Going through the data below, copy out each line where the word "ações" shows up.

——

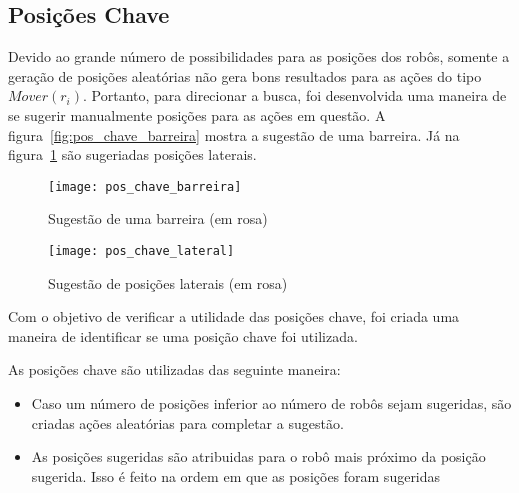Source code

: \subsection{Posições Chave}\label{subsec:pos_chave}

Devido ao grande número de possibilidades para
as posições dos robôs, somente a geração de
posições aleatórias não gera bons resultados
para as ações do tipo $Mover(r_i)$. Portanto,
para direcionar a busca, foi desenvolvida uma
maneira de se sugerir manualmente posições para
as ações em questão. A figura~\ref{fig:pos_chave_barreira}
mostra a sugestão de uma barreira. Já na
figura~\ref{fig:pos_chave_lateral} são sugeriadas
posições laterais. 

\begin{figure}
  \centering
  \texttt{[image: pos\_chave\_barreira]}
  \caption{Sugestão de uma barreira (em rosa)}\label{fig:pos_chave_barreira}
  \texttt{[image: pos\_chave\_lateral]}
  \caption{Sugestão de posições laterais (em rosa)}\label{fig:pos_chave_lateral}
\end{figure}

Com o objetivo de verificar a utilidade das posições chave,
foi criada uma maneira de identificar se uma posição chave
foi utilizada.

As posições chave são utilizadas das seguinte maneira:
\begin{itemize}
  \item Caso um número de posições inferior ao número de
        robôs sejam sugeridas, são criadas ações aleatórias
        para completar a sugestão. 
  \item As posições sugeridas são atribuidas para o robô
        mais próximo da posição sugerida. Isso é feito
        na ordem em que as posições foram sugeridas
\end{itemize}
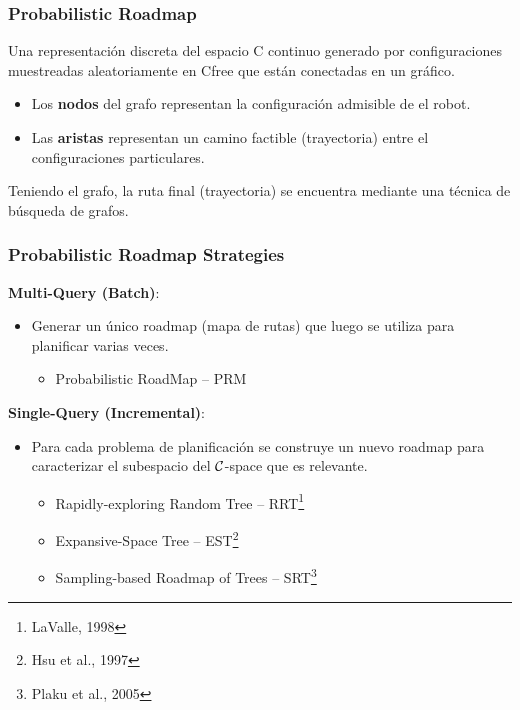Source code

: \begin{frame}
	\frametitle{Probabilistic Roadmap}
	
	Una representación discreta del espacio C continuo generado
	por configuraciones muestreadas aleatoriamente en Cfree que están conectadas
	en un gráfico.
	\begin{itemize}
		\item Los {\bf nodos} del grafo representan la configuración admisible de
		el robot.
		\item Las {\bf aristas} representan un camino factible (trayectoria) entre el
		configuraciones particulares.
	\end{itemize}

	Teniendo el grafo, la ruta final (trayectoria) se encuentra mediante una técnica de búsqueda de grafos.
\end{frame}

\begin{frame}
	\frametitle{Probabilistic Roadmap Strategies}
	
	{\bf Multi-Query (Batch)}:
	\begin{itemize}
	\item Generar un único roadmap (mapa de rutas) que luego se utiliza para planificar varias veces.
		\begin{itemize}
			\item Probabilistic RoadMap – PRM
		\end{itemize}
	\end{itemize}

	{\bf Single-Query (Incremental)}:
	\begin{itemize}
		\item Para cada problema de planificación se construye un nuevo roadmap para
		caracterizar el subespacio del $\mathcal{C}$-space que es relevante.
		\begin{itemize}
			\item Rapidly-exploring Random Tree -- RRT\footnote{LaValle, 1998}
			\item Expansive-Space Tree -- EST\footnote{Hsu et al., 1997}
			\item Sampling-based Roadmap of Trees – SRT\footnote{Plaku et al., 2005}
		\end{itemize}
	\end{itemize}

\end{frame}

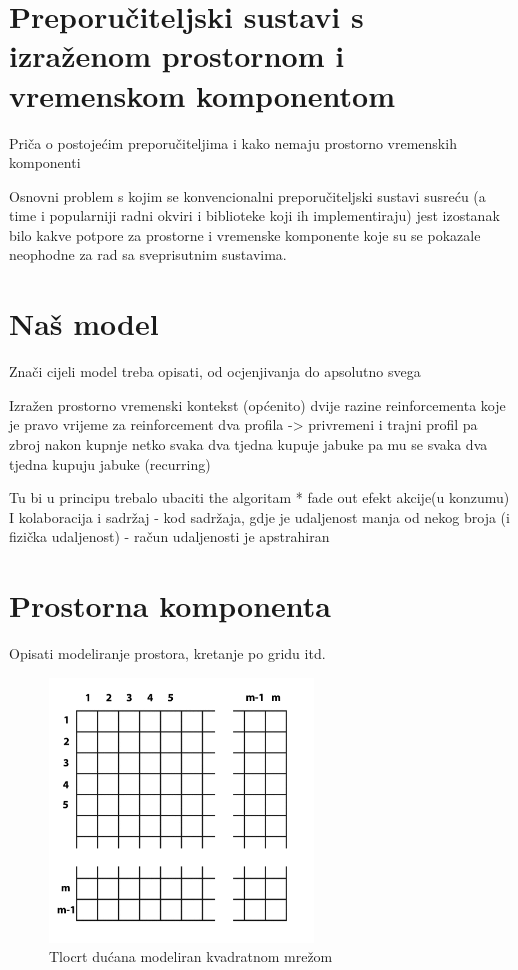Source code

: \documentclass[times, utf8, diplomski, numeric]{fer}
\begin{document}
\section{Preporučiteljski sustavi s izraženom prostornom i vremenskom
komponentom}

Priča o postojećim preporučiteljima i kako nemaju prostorno vremenskih
komponenti 

Osnovni problem s kojim se konvencionalni preporučiteljski sustavi susreću (a
time i popularniji radni okviri i biblioteke koji ih implementiraju) jest
izostanak bilo kakve potpore za prostorne i vremenske komponente koje
su se pokazale neophodne za rad sa sveprisutnim sustavima.

\section{Naš model}
Znači cijeli model treba opisati, od ocjenjivanja do apsolutno svega

Izražen prostorno vremenski kontekst (općenito)
dvije razine reinforcementa
koje je pravo vrijeme za reinforcement
dva profila -> privremeni i trajni profil pa zbroj nakon kupnje
netko svaka dva tjedna kupuje jabuke pa mu se svaka dva tjedna kupuju jabuke
(recurring)


Tu bi u principu trebalo ubaciti the algoritam
* fade out efekt
akcije(u konzumu)
I kolaboracija i sadržaj
- kod sadržaja, gdje je udaljenost manja od nekog broja (i fizička udaljenost)
- račun udaljenosti je apstrahiran

\section{Prostorna komponenta}

Opisati modeliranje prostora, kretanje po gridu itd.

\begin{figure}[htb]
	\centering
	\includegraphics[width=7cm]{images/grid.png}
	\caption{Tlocrt dućana modeliran kvadratnom mrežom}
	\label{fig:StoreGrid}
\end{figure}
\end{document}
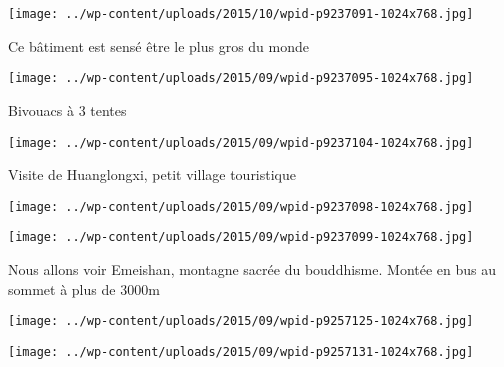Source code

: \begin{center} \texttt{[image: ../wp-content/uploads/2015/10/wpid-p9237091-1024x768.jpg]} \end{center}

 

 Ce bâtiment est sensé être le plus gros du monde 

 

\begin{center} \texttt{[image: ../wp-content/uploads/2015/09/wpid-p9237095-1024x768.jpg]} \end{center}

 

 Bivouacs à 3 tentes 

 

\begin{center} \texttt{[image: ../wp-content/uploads/2015/09/wpid-p9237104-1024x768.jpg]} \end{center}

 

 Visite de Huanglongxi, petit village touristique 

 

\begin{center} \texttt{[image: ../wp-content/uploads/2015/09/wpid-p9237098-1024x768.jpg]} \end{center}

 

 

\begin{center} \texttt{[image: ../wp-content/uploads/2015/09/wpid-p9237099-1024x768.jpg]} \end{center}

 

 Nous allons voir Emeishan, montagne sacrée du bouddhisme. Montée en bus au sommet à plus de 3000m 

 

\begin{center} \texttt{[image: ../wp-content/uploads/2015/09/wpid-p9257125-1024x768.jpg]} \end{center}

 

 

\begin{center} \texttt{[image: ../wp-content/uploads/2015/09/wpid-p9257131-1024x768.jpg]} \end{center}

——

● **Answer for the task**
para as ações do tipo $Mover(r_i)$. Portanto,
as ações em questão. A figura~\ref{fig:pos_chave_barreira}
        robôs sejam sugeridas, são criadas ações aleatórias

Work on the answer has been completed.